Your objective: If a line of the records contains the string "each", copy it out.

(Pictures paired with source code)
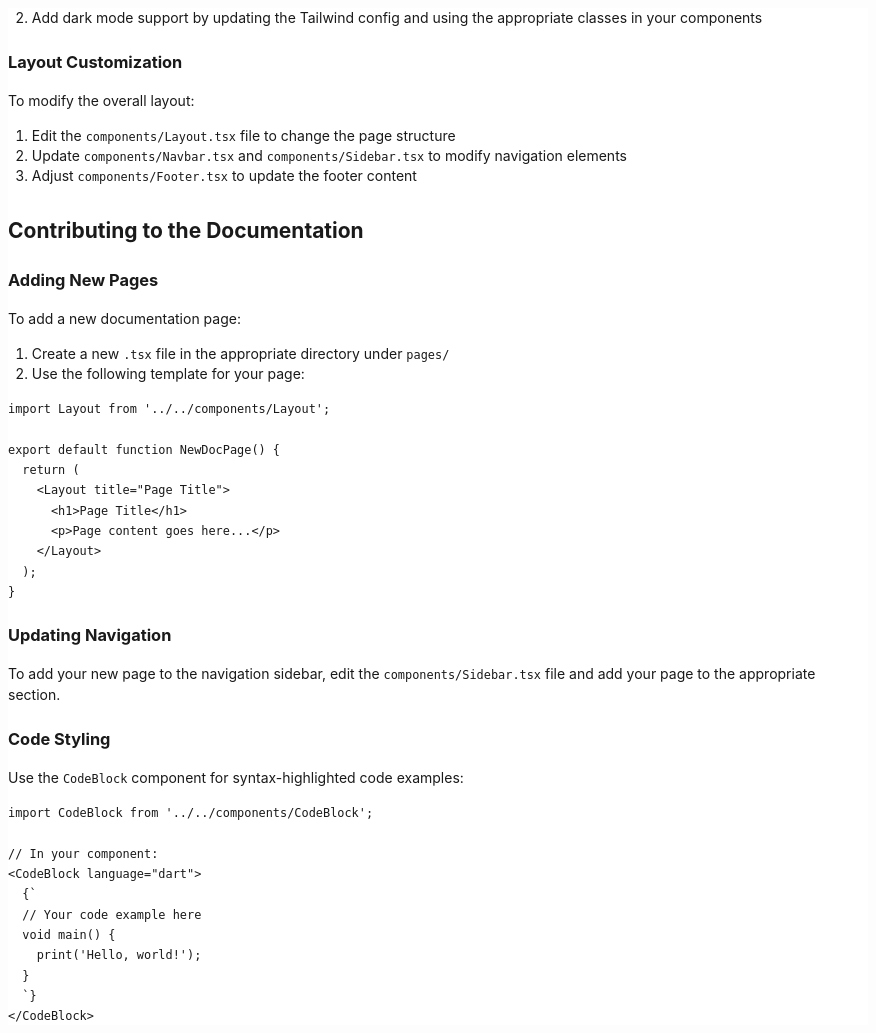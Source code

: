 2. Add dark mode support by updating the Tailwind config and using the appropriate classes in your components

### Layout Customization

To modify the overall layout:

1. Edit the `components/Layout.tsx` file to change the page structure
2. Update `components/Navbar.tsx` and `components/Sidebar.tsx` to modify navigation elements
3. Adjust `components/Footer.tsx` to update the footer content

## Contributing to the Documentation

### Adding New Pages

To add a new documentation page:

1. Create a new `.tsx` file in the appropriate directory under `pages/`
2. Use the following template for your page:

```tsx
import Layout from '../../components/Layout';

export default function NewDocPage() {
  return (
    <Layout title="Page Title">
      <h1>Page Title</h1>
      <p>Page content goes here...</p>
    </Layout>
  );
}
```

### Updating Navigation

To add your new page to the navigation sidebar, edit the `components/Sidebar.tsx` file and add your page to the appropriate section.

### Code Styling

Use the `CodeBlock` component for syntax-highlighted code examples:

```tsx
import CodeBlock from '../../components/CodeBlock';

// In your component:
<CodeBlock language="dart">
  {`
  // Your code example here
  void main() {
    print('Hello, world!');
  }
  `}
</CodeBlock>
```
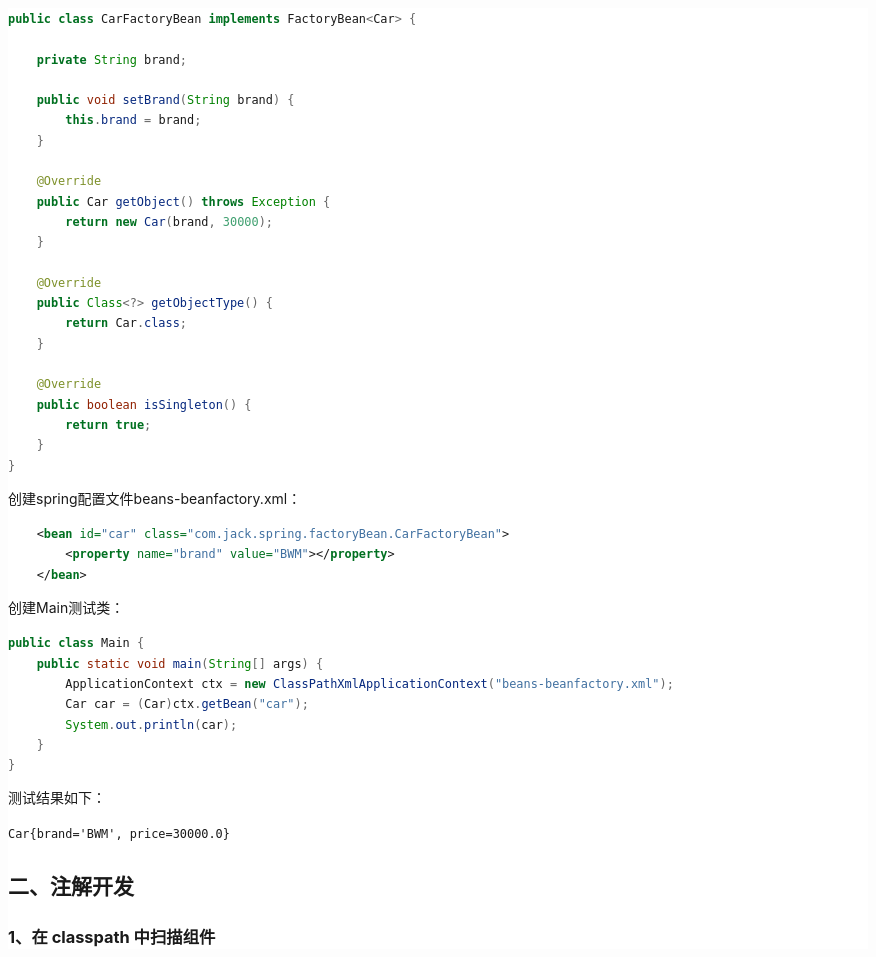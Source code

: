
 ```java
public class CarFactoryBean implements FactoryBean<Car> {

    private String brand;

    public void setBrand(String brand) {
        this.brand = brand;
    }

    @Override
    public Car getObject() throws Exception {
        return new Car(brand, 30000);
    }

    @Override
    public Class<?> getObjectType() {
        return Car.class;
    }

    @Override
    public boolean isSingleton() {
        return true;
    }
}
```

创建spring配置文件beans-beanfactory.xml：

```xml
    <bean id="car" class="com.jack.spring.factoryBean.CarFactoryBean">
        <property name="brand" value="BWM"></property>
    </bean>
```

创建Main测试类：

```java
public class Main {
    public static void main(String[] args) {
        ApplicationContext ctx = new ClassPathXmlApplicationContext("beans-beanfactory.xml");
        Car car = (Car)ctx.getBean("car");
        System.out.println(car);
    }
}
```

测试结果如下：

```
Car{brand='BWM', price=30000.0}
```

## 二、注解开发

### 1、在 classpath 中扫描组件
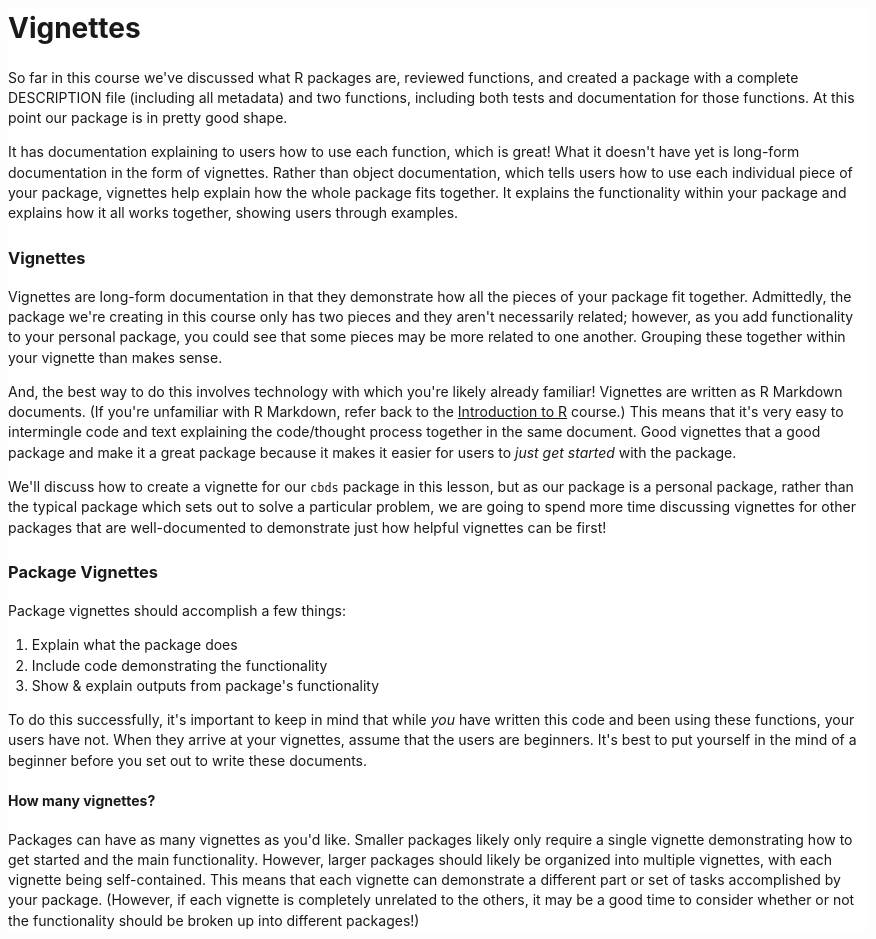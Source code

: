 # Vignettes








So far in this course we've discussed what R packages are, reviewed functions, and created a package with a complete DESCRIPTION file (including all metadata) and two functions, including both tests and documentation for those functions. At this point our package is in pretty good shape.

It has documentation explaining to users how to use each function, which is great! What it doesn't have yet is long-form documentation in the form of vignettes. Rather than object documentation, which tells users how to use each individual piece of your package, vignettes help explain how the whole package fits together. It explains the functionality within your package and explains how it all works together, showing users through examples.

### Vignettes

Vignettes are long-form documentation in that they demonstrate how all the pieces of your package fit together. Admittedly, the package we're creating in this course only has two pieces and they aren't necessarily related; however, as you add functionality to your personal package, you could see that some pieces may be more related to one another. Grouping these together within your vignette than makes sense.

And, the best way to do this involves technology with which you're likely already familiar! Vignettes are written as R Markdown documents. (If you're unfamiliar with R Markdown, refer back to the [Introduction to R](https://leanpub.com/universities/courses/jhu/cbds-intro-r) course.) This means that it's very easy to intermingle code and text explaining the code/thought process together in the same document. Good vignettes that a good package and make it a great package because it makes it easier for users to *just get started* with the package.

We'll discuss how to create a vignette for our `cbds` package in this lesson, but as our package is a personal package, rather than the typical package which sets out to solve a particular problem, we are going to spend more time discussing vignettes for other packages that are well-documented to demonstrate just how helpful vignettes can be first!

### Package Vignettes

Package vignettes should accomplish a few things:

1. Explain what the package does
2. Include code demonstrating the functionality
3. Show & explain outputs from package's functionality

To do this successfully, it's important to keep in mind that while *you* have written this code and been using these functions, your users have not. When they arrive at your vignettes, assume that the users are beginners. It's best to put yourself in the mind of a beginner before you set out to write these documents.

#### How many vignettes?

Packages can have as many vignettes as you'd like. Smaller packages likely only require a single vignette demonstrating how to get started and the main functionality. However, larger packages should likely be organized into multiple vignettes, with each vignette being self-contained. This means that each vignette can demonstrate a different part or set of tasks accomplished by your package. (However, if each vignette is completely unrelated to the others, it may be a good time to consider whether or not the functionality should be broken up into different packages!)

Exercise answer:
It has documentation explaining to users how to use each function, which is great! What it doesn't have yet is long-form documentation in the form of vignettes. Rather than object documentation, which tells users how to use each individual piece of your package, vignettes help explain how the whole package fits together. It explains the functionality within your package and explains how it all works together, showing users through examples.
Packages can have as many vignettes as you'd like. Smaller packages likely only require a single vignette demonstrating how to get started and the main functionality. However, larger packages should likely be organized into multiple vignettes, with each vignette being self-contained. This means that each vignette can demonstrate a different part or set of tasks accomplished by your package. (However, if each vignette is completely unrelated to the others, it may be a good time to consider whether or not the functionality should be broken up into different packages!)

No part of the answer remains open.